*Given data*:
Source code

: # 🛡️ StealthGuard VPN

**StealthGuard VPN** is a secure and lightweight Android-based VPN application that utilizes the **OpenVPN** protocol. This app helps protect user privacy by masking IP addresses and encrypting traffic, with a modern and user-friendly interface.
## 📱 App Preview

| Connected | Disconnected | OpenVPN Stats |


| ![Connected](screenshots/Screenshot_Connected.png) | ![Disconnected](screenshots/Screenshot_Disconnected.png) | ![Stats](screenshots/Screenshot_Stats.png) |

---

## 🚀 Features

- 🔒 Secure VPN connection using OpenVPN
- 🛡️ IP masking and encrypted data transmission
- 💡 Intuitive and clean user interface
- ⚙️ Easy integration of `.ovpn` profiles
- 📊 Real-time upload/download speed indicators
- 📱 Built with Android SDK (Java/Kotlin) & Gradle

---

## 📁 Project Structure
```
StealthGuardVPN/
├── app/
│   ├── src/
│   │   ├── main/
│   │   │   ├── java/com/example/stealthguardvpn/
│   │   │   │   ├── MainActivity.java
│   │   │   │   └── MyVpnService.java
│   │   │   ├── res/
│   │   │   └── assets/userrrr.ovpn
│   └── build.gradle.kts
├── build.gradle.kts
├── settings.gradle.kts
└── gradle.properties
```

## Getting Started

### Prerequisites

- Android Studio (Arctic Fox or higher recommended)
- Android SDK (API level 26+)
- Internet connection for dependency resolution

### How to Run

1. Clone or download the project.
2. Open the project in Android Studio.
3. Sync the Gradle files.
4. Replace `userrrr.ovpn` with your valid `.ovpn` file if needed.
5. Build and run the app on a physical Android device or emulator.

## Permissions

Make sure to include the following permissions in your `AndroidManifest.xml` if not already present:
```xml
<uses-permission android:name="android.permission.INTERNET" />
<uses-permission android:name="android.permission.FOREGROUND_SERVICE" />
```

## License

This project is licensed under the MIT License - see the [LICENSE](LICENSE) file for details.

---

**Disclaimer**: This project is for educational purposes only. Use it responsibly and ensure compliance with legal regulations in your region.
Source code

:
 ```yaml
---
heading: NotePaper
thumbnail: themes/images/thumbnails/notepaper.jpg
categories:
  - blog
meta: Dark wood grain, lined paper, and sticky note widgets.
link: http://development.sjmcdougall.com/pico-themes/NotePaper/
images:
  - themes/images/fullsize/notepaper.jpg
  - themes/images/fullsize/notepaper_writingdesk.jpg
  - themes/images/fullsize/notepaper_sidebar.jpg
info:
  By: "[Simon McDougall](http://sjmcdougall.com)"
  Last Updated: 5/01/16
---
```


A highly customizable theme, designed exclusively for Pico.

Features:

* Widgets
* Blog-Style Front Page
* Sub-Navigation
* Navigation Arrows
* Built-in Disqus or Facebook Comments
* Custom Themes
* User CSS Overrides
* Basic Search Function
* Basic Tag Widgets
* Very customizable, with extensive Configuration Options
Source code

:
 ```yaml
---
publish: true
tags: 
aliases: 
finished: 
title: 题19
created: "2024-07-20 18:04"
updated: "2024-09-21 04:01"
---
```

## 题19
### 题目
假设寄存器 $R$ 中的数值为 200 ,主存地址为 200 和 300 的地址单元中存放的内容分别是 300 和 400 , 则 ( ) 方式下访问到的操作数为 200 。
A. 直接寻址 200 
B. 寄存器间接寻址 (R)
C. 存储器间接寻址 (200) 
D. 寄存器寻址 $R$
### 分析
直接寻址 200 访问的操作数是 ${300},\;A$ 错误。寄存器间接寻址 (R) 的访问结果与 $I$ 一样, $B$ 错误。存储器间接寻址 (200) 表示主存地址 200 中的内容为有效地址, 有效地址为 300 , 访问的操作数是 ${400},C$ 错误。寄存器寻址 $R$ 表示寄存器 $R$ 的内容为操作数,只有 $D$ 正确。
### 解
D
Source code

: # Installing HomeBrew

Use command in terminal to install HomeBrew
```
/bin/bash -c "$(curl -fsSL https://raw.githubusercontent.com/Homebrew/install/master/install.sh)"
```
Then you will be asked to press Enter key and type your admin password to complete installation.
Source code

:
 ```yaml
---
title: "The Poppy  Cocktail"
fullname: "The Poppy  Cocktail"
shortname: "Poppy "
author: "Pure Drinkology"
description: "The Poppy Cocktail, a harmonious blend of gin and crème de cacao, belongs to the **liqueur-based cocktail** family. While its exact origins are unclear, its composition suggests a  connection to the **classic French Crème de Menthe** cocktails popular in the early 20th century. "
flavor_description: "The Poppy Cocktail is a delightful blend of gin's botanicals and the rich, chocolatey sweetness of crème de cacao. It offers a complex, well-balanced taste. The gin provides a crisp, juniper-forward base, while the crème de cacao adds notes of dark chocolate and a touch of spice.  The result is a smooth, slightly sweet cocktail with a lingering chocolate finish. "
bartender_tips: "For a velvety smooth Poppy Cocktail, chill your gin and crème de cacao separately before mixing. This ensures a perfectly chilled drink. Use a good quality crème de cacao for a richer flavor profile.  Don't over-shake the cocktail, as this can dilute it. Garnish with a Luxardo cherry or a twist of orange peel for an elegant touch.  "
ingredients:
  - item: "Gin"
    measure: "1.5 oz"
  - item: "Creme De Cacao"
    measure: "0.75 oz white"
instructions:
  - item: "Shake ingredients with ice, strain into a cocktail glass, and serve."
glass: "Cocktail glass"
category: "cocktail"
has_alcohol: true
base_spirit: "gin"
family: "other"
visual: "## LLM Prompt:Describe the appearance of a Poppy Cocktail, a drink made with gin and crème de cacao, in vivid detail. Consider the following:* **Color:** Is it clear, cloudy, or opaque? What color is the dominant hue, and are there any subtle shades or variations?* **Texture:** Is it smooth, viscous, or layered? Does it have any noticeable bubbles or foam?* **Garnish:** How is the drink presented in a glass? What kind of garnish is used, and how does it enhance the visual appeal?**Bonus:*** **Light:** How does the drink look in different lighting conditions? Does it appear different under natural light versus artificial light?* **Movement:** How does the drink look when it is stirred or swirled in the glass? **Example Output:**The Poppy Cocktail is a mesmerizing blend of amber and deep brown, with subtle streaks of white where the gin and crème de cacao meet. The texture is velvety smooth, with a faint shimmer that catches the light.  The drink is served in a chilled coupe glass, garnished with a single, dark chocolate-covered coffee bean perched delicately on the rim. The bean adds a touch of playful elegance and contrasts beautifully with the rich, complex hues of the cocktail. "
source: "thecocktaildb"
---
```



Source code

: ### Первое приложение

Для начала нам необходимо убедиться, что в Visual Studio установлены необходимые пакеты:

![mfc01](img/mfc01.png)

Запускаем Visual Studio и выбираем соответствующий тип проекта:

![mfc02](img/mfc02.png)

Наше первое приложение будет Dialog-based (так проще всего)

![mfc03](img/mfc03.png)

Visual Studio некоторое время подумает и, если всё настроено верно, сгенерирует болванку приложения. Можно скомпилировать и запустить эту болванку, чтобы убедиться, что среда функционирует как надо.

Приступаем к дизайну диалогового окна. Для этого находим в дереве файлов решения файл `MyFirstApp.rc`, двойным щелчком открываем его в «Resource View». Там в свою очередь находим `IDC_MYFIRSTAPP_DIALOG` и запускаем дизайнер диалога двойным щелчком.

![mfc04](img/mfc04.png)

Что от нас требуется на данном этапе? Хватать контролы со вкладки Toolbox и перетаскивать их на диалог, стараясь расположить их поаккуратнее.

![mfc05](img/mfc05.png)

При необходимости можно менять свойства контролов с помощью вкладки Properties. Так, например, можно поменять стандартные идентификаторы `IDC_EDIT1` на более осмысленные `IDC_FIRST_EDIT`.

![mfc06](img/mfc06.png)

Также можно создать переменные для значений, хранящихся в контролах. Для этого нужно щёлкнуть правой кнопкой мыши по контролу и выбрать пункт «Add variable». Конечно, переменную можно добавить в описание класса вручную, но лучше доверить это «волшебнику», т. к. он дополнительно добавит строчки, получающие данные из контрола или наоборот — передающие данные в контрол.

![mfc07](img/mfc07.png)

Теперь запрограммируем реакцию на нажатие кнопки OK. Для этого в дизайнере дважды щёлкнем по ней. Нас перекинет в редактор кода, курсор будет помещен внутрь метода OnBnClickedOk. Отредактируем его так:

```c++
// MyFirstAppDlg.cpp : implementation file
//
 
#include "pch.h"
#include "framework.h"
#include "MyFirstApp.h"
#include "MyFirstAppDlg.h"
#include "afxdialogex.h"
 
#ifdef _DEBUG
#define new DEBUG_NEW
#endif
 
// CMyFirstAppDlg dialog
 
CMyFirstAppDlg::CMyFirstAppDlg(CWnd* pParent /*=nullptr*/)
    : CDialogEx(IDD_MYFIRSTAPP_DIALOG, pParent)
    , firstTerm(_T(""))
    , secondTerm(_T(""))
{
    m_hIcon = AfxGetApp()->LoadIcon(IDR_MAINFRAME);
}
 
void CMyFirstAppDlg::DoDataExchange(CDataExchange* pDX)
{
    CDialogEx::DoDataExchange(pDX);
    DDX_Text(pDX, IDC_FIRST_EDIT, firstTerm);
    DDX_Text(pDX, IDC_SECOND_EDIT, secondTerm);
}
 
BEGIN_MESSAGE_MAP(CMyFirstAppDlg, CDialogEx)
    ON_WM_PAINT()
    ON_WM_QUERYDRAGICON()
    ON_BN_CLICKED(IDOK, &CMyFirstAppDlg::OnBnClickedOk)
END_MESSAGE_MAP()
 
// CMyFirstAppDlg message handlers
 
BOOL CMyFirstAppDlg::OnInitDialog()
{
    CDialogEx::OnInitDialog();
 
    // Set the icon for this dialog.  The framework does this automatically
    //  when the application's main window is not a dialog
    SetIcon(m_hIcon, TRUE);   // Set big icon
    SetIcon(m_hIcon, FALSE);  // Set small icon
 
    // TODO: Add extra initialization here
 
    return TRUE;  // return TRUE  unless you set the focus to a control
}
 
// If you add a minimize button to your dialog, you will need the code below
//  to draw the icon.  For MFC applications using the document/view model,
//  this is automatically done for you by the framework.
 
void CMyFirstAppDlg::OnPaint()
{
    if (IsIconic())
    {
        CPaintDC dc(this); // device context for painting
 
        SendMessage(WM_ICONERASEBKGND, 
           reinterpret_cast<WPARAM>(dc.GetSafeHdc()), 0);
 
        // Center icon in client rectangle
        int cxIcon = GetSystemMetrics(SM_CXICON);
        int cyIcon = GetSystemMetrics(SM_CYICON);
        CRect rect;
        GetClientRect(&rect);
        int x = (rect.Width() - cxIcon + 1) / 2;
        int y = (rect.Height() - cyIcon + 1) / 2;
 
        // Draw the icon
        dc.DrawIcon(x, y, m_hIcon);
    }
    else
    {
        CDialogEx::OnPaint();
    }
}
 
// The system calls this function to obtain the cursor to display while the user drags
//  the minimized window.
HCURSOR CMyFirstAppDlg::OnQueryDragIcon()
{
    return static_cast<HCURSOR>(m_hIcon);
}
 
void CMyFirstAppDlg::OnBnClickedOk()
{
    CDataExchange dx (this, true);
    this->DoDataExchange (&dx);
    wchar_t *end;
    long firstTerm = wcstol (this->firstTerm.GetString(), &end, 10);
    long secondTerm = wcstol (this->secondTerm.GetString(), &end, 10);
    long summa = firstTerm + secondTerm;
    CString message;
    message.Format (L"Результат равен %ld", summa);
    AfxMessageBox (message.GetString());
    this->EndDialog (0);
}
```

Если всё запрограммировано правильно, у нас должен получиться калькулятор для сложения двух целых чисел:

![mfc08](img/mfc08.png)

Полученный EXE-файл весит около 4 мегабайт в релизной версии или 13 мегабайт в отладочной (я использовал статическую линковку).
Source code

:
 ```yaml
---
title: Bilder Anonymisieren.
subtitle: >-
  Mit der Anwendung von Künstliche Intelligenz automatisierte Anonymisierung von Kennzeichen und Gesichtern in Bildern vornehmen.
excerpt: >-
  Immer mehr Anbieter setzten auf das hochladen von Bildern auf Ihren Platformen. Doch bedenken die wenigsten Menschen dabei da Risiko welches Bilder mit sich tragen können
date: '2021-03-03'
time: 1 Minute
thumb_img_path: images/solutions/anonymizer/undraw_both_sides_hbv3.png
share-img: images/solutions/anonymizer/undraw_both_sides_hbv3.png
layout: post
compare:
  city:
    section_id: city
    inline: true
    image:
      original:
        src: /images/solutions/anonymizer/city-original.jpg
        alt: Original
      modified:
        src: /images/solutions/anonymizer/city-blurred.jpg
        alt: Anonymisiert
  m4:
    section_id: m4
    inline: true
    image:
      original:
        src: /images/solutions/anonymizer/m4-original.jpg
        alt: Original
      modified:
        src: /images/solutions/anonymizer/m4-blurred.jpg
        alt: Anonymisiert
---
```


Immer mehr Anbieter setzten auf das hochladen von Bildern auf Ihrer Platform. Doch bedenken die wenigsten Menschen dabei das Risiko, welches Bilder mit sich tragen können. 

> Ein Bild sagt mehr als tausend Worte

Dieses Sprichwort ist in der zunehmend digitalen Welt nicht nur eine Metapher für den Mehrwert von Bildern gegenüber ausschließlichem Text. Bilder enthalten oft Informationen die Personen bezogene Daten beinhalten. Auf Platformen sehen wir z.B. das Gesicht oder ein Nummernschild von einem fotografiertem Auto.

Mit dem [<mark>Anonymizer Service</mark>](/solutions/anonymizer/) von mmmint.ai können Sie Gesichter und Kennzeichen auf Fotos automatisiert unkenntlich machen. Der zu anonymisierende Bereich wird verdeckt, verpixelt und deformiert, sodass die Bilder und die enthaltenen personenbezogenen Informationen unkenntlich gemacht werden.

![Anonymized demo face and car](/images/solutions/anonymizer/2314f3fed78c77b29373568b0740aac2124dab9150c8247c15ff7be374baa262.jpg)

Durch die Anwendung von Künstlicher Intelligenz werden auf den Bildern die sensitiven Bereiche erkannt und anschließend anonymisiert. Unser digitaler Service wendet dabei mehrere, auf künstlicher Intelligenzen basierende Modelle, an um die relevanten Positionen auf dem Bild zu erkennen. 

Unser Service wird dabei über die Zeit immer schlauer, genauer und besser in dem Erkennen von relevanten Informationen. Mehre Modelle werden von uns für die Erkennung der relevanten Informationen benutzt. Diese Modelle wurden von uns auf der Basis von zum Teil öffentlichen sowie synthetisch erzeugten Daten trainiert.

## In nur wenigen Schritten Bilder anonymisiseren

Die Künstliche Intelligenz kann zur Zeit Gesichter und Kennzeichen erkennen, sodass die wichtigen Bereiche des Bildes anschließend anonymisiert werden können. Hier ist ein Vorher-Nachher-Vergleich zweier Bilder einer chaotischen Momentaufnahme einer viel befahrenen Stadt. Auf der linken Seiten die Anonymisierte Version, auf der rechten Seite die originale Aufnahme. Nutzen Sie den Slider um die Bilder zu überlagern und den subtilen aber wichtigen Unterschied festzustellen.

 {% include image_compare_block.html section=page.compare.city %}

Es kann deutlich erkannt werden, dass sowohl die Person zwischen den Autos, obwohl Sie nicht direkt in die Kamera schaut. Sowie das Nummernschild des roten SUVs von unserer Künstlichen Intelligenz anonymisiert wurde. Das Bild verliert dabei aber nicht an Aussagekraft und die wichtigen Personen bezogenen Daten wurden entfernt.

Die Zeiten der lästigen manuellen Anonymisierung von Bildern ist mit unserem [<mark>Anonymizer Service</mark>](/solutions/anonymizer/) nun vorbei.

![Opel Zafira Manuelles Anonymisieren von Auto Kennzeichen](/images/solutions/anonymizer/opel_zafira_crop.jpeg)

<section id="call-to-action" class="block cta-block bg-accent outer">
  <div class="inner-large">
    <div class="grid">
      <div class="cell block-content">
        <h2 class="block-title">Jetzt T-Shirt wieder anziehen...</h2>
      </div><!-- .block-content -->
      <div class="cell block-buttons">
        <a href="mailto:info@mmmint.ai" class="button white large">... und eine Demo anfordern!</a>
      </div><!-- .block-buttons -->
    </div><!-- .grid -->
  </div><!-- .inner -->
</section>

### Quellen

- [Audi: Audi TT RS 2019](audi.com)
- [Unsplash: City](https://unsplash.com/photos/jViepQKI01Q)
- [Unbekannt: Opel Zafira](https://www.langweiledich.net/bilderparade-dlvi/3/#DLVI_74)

*Task directions*: The lines to return are those with the string "寄存器寻址" in them; copy each from the entries above.

*Solved problem*:
D. 寄存器寻址 $R$
直接寻址 200 访问的操作数是 ${300},\;A$ 错误。寄存器间接寻址 (R) 的访问结果与 $I$ 一样, $B$ 错误。存储器间接寻址 (200) 表示主存地址 200 中的内容为有效地址, 有效地址为 300 , 访问的操作数是 ${400},C$ 错误。寄存器寻址 $R$ 表示寄存器 $R$ 的内容为操作数,只有 $D$ 正确。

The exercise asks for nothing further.